-- Data section follows --
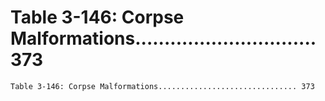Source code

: # Table 3-146: Corpse Malformations............................... 373

```
Table 3-146: Corpse Malformations............................... 373

```
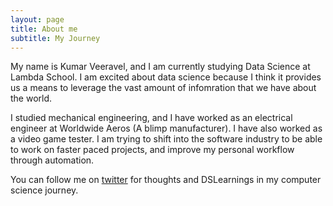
 ```yaml
---
layout: page
title: About me
subtitle: My Journey 
---
```


My name is Kumar Veeravel, and I am currently studying Data Science at Lambda School. I am excited about data science because I think it provides us a means to leverage the vast amount of infomration that we have about the world. 

I studied mechanical engineering, and I have worked as an electrical engineer at Worldwide Aeros (A blimp manufacturer). I have also worked as a video game tester. I am trying to shift into the software industry to be able to work on faster paced projects, and improve my personal workflow through automation.

You can follow me on [twitter](https://twitter.com/KumarVeeravel) for thoughts and DSLearnings in my computer science journey.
-- Data section concluded --
_What this task involves_.
In your copy, repeat the records above exactly and include no images.

_Solved problem_.
Source code

: # Table 3-146: Corpse Malformations............................... 373

```
Table 3-146: Corpse Malformations............................... 373

```
 ```yaml
---
layout: page
title: About me
subtitle: My Journey 
---
```


My name is Kumar Veeravel, and I am currently studying Data Science at Lambda School. I am excited about data science because I think it provides us a means to leverage the vast amount of infomration that we have about the world. 

I studied mechanical engineering, and I have worked as an electrical engineer at Worldwide Aeros (A blimp manufacturer). I have also worked as a video game tester. I am trying to shift into the software industry to be able to work on faster paced projects, and improve my personal workflow through automation.

You can follow me on [twitter](https://twitter.com/KumarVeeravel) for thoughts and DSLearnings in my computer science journey.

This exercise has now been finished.